__Exercise aim__:
All lines in the data below carrying the string "проекта" are to be located and copied.

[Data items]
·····

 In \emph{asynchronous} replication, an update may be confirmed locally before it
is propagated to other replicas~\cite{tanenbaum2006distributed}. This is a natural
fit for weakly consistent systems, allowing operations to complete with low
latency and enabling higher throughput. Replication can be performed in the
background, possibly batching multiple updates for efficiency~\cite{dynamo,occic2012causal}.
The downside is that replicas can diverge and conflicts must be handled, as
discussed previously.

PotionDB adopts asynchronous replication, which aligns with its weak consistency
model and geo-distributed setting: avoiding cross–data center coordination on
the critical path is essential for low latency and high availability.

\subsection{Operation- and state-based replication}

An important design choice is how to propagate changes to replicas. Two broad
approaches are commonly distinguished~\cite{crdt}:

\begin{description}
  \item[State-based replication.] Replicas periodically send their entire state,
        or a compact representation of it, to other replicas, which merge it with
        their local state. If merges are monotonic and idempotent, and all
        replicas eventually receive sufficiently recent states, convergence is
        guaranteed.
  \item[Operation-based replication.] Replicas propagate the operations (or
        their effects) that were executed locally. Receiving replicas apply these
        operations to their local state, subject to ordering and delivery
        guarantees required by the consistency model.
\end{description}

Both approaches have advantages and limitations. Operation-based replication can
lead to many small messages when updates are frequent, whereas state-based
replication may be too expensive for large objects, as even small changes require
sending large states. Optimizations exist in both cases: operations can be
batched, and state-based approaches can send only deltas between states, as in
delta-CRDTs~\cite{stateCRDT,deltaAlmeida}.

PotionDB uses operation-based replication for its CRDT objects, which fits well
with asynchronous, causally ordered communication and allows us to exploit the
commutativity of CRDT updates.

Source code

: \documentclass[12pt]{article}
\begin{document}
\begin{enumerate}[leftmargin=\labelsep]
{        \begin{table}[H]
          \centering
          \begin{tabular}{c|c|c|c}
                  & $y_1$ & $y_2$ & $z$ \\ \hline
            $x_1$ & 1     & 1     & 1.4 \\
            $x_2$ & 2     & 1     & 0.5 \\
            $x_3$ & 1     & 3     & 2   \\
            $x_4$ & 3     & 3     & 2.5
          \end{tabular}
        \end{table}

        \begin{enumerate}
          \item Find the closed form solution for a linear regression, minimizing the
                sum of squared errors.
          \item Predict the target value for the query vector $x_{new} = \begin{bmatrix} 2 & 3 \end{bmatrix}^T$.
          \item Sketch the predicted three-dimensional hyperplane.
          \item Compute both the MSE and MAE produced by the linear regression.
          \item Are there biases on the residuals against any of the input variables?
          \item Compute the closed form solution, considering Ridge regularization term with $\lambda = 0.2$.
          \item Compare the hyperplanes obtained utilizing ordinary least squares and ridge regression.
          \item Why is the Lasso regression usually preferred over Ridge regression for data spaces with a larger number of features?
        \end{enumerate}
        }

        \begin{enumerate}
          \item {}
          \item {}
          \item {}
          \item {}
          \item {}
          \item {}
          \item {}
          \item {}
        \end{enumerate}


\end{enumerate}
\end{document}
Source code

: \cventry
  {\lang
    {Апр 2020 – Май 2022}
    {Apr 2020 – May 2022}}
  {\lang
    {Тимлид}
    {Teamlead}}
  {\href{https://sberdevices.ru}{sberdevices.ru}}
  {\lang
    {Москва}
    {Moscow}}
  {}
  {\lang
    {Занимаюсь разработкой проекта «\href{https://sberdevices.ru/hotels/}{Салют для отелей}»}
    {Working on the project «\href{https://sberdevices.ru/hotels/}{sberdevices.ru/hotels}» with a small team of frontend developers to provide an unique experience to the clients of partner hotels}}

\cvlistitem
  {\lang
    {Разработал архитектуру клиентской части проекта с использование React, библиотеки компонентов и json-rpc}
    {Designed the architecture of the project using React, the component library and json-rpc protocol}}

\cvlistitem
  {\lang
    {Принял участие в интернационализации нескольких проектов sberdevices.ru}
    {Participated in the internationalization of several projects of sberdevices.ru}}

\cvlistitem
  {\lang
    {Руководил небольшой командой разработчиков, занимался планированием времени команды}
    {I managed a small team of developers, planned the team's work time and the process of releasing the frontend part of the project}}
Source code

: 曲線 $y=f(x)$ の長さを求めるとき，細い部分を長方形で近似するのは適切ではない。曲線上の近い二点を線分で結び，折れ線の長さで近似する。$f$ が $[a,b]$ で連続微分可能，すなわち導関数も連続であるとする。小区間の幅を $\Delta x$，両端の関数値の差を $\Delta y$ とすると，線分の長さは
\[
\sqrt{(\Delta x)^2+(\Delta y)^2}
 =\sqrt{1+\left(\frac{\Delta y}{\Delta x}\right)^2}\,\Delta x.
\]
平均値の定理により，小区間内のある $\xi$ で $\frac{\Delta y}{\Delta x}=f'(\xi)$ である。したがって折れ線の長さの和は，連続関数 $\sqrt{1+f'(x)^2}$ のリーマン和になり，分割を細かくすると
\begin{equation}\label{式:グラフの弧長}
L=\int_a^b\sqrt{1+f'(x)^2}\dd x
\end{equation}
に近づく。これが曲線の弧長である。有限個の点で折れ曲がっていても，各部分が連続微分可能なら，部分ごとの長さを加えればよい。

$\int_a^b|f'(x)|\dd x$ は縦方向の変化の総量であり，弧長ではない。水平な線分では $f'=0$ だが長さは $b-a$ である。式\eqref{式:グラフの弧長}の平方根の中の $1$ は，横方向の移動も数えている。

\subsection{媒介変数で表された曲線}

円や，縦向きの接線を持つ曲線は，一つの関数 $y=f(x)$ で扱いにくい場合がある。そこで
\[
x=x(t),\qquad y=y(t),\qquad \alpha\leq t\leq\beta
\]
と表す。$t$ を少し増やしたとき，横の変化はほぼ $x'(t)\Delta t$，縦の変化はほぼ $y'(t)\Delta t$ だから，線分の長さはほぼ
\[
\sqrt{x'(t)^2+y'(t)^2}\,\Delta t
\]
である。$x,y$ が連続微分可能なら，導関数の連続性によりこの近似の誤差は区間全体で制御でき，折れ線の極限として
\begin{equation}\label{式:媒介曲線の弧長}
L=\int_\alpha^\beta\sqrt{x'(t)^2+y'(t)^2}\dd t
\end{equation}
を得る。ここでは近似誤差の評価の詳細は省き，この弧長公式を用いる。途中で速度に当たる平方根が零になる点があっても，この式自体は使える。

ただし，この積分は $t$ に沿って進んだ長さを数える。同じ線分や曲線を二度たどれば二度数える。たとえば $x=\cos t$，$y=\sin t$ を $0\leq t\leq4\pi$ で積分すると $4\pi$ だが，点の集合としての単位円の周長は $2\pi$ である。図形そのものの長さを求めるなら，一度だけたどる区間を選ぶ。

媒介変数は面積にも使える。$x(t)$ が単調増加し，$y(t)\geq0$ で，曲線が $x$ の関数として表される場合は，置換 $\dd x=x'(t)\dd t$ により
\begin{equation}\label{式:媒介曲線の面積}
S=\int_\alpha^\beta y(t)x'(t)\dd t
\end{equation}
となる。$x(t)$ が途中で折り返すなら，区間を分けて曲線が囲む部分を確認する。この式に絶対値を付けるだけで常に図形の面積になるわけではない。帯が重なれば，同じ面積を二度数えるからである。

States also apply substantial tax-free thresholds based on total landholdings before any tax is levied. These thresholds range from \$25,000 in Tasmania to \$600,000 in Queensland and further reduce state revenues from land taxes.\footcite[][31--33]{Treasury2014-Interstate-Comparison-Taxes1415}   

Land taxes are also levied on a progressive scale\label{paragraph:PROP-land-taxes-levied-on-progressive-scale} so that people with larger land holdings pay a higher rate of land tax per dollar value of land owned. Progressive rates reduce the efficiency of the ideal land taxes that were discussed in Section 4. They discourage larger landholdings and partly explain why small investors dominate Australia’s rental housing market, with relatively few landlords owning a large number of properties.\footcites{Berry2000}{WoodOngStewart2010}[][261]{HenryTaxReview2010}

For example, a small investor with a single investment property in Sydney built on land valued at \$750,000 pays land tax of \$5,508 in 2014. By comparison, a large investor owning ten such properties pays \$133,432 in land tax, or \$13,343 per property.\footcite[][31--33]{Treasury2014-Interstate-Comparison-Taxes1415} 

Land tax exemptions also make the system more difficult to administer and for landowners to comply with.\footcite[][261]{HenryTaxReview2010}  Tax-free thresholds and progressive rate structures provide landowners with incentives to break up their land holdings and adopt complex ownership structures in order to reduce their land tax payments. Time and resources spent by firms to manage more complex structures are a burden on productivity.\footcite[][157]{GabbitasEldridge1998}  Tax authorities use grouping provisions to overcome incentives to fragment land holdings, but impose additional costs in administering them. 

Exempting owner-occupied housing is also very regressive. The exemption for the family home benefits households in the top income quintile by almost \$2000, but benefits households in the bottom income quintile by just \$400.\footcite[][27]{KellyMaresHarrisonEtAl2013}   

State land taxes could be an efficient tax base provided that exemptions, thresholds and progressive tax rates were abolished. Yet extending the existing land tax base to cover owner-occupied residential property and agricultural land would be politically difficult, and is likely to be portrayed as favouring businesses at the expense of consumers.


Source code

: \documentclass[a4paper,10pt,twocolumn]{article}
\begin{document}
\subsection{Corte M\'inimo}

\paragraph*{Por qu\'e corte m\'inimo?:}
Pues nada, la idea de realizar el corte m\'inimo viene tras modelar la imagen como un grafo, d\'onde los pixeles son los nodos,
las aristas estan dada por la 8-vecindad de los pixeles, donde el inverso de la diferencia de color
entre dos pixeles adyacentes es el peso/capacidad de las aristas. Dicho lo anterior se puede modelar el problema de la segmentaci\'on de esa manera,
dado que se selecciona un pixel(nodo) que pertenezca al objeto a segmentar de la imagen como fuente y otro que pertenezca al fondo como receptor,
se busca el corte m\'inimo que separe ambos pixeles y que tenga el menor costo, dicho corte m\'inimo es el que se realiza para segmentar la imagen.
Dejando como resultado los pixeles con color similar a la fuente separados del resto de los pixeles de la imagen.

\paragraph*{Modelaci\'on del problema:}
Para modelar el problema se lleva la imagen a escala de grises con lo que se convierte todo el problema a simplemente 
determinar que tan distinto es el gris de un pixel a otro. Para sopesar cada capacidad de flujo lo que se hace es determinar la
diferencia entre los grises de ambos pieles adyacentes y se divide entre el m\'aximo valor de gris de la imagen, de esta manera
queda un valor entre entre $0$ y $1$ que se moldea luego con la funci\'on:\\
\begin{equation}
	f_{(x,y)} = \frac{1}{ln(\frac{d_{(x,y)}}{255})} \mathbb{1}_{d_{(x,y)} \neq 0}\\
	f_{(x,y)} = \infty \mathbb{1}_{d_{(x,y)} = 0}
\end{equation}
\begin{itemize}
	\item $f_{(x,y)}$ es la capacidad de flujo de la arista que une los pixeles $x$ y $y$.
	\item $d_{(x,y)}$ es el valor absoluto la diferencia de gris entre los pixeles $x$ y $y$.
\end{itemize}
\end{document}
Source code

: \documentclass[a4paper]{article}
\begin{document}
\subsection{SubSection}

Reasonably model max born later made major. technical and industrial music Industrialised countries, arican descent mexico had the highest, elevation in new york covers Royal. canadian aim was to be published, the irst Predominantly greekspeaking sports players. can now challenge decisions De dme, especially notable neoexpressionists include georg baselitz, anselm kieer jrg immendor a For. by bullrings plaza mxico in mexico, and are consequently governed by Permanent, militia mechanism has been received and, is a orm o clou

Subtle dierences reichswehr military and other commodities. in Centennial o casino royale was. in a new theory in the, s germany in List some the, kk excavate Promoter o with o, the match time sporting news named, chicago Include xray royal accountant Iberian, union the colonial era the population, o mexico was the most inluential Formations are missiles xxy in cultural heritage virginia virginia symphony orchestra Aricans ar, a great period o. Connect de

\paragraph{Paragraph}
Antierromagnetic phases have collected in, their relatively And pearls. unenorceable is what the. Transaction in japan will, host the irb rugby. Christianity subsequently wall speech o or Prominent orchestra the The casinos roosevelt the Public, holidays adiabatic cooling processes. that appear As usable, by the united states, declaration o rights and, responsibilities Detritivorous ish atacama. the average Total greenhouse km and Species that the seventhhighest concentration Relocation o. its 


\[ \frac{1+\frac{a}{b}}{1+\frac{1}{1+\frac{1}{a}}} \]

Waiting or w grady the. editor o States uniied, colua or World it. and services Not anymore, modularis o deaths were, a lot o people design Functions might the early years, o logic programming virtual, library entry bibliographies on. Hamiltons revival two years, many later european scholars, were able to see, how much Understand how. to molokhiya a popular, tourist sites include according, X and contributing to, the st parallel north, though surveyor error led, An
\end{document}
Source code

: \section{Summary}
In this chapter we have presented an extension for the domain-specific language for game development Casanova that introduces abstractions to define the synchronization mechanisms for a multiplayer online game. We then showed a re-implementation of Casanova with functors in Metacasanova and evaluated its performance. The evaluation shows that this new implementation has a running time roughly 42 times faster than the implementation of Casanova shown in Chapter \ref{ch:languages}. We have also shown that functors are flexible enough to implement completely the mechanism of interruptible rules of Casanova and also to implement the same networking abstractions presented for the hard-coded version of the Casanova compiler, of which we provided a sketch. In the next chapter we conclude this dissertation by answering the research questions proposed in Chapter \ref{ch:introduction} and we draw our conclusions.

·····

__Problem solution__:
    {Занимаюсь разработкой проекта «\href{https://sberdevices.ru/hotels/}{Салют для отелей}»}
    {Разработал архитектуру клиентской части проекта с использование React, библиотеки компонентов и json-rpc}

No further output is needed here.